=== INSTRUCTIONS FOR THE TASK ===
Bring back every record exactly, except for the pictures, which stay out.

=== INPUT DATA ===
....
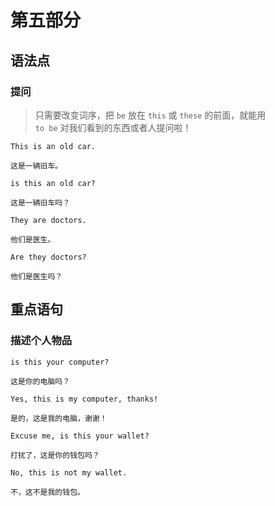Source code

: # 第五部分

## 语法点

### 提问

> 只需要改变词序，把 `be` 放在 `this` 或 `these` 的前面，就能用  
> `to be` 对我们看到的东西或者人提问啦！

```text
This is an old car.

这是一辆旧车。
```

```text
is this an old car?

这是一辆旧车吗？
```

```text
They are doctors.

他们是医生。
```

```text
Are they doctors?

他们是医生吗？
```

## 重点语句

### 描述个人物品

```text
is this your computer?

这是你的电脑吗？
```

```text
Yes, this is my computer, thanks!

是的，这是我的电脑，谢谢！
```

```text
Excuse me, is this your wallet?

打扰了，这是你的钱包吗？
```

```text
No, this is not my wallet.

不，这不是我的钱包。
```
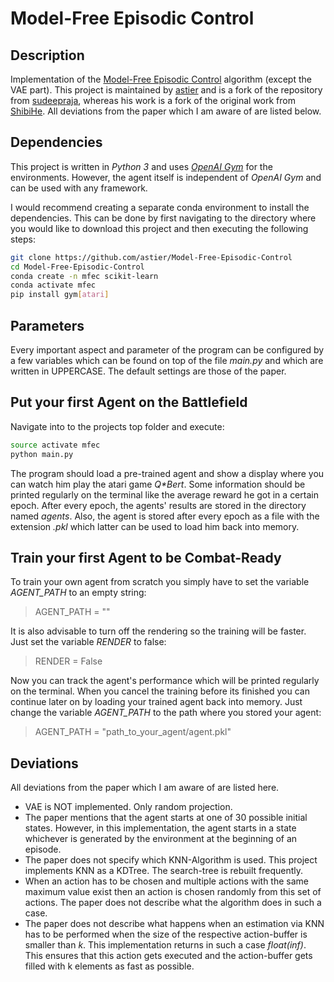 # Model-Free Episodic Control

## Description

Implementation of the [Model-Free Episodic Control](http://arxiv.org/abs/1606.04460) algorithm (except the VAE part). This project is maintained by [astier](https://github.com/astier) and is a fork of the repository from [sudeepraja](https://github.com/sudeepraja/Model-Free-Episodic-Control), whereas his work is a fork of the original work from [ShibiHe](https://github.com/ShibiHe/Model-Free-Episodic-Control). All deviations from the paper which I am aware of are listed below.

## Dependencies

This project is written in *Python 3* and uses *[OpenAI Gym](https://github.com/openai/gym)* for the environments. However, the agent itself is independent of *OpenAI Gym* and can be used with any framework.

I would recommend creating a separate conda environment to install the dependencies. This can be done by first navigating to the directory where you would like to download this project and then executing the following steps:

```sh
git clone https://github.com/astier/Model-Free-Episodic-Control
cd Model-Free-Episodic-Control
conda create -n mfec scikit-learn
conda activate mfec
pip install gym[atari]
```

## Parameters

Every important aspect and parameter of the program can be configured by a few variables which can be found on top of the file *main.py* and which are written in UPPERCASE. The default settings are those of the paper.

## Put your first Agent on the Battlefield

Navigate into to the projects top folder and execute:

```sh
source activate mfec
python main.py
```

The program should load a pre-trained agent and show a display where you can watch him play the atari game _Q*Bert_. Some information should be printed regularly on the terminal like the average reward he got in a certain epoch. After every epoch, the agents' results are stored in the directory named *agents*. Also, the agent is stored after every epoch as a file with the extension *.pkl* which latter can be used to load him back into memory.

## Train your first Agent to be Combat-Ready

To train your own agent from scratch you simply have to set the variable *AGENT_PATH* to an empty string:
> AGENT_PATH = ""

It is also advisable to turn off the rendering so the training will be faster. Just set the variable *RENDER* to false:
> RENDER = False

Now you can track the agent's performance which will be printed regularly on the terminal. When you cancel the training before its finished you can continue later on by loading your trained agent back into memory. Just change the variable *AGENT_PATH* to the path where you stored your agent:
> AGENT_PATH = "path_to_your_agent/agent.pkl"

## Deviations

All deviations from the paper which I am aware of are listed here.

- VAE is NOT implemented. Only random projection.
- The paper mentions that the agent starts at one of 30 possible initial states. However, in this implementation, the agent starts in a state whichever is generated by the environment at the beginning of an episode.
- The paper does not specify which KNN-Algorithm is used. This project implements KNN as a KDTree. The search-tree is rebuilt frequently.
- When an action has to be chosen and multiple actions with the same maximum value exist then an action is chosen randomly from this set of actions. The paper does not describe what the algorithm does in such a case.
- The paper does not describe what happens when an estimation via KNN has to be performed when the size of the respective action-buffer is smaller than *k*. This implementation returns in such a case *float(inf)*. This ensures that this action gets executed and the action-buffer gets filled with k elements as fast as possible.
....
=== EXERCISE RESPONSE ===
Source code

: # 第五部分

## 语法点

### 提问

> 只需要改变词序，把 `be` 放在 `this` 或 `these` 的前面，就能用  
> `to be` 对我们看到的东西或者人提问啦！

```text
This is an old car.

这是一辆旧车。
```

```text
is this an old car?

这是一辆旧车吗？
```

```text
They are doctors.

他们是医生。
```

```text
Are they doctors?

他们是医生吗？
```

## 重点语句

### 描述个人物品

```text
is this your computer?

这是你的电脑吗？
```

```text
Yes, this is my computer, thanks!

是的，这是我的电脑，谢谢！
```

```text
Excuse me, is this your wallet?

打扰了，这是你的钱包吗？
```

```text
No, this is not my wallet.

不，这不是我的钱包。
```
 # Model-Free Episodic Control

## Description

Implementation of the [Model-Free Episodic Control](http://arxiv.org/abs/1606.04460) algorithm (except the VAE part). This project is maintained by [astier](https://github.com/astier) and is a fork of the repository from [sudeepraja](https://github.com/sudeepraja/Model-Free-Episodic-Control), whereas his work is a fork of the original work from [ShibiHe](https://github.com/ShibiHe/Model-Free-Episodic-Control). All deviations from the paper which I am aware of are listed below.

## Dependencies

This project is written in *Python 3* and uses *[OpenAI Gym](https://github.com/openai/gym)* for the environments. However, the agent itself is independent of *OpenAI Gym* and can be used with any framework.

I would recommend creating a separate conda environment to install the dependencies. This can be done by first navigating to the directory where you would like to download this project and then executing the following steps:

```sh
git clone https://github.com/astier/Model-Free-Episodic-Control
cd Model-Free-Episodic-Control
conda create -n mfec scikit-learn
conda activate mfec
pip install gym[atari]
```

## Parameters

Every important aspect and parameter of the program can be configured by a few variables which can be found on top of the file *main.py* and which are written in UPPERCASE. The default settings are those of the paper.

## Put your first Agent on the Battlefield

Navigate into to the projects top folder and execute:

```sh
source activate mfec
python main.py
```

The program should load a pre-trained agent and show a display where you can watch him play the atari game _Q*Bert_. Some information should be printed regularly on the terminal like the average reward he got in a certain epoch. After every epoch, the agents' results are stored in the directory named *agents*. Also, the agent is stored after every epoch as a file with the extension *.pkl* which latter can be used to load him back into memory.

## Train your first Agent to be Combat-Ready

To train your own agent from scratch you simply have to set the variable *AGENT_PATH* to an empty string:
> AGENT_PATH = ""

It is also advisable to turn off the rendering so the training will be faster. Just set the variable *RENDER* to false:
> RENDER = False

Now you can track the agent's performance which will be printed regularly on the terminal. When you cancel the training before its finished you can continue later on by loading your trained agent back into memory. Just change the variable *AGENT_PATH* to the path where you stored your agent:
> AGENT_PATH = "path_to_your_agent/agent.pkl"

## Deviations

All deviations from the paper which I am aware of are listed here.

- VAE is NOT implemented. Only random projection.
- The paper mentions that the agent starts at one of 30 possible initial states. However, in this implementation, the agent starts in a state whichever is generated by the environment at the beginning of an episode.
- The paper does not specify which KNN-Algorithm is used. This project implements KNN as a KDTree. The search-tree is rebuilt frequently.
- When an action has to be chosen and multiple actions with the same maximum value exist then an action is chosen randomly from this set of actions. The paper does not describe what the algorithm does in such a case.
- The paper does not describe what happens when an estimation via KNN has to be performed when the size of the respective action-buffer is smaller than *k*. This implementation returns in such a case *float(inf)*. This ensures that this action gets executed and the action-buffer gets filled with k elements as fast as possible.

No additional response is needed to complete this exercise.